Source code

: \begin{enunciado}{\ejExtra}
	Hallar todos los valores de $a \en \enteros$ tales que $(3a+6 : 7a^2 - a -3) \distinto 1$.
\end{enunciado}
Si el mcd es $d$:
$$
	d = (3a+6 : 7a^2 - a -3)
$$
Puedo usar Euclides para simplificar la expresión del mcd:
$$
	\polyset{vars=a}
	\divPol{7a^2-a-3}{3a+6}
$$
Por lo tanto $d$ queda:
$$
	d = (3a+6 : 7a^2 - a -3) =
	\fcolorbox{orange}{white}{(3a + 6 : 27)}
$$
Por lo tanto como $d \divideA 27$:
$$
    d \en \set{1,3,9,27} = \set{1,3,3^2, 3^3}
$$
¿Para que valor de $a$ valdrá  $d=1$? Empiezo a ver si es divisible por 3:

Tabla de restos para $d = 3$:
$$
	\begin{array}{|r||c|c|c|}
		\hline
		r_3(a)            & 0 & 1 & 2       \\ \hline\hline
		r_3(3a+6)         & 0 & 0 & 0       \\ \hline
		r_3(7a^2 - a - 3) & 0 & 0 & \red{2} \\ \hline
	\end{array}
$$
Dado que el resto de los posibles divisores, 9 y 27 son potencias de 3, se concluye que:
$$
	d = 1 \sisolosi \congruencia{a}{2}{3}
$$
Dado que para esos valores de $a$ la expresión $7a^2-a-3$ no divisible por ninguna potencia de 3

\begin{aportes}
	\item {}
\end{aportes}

━━━━━━━━

_WHAT YOU SHOULD DO_. Only lines with the word "divisible" belong in the answer; copy each of them from the material above.

_TASK OUTPUT_.
¿Para que valor de $a$ valdrá  $d=1$? Empiezo a ver si es divisible por 3:
Dado que para esos valores de $a$ la expresión $7a^2-a-3$ no divisible por ninguna potencia de 3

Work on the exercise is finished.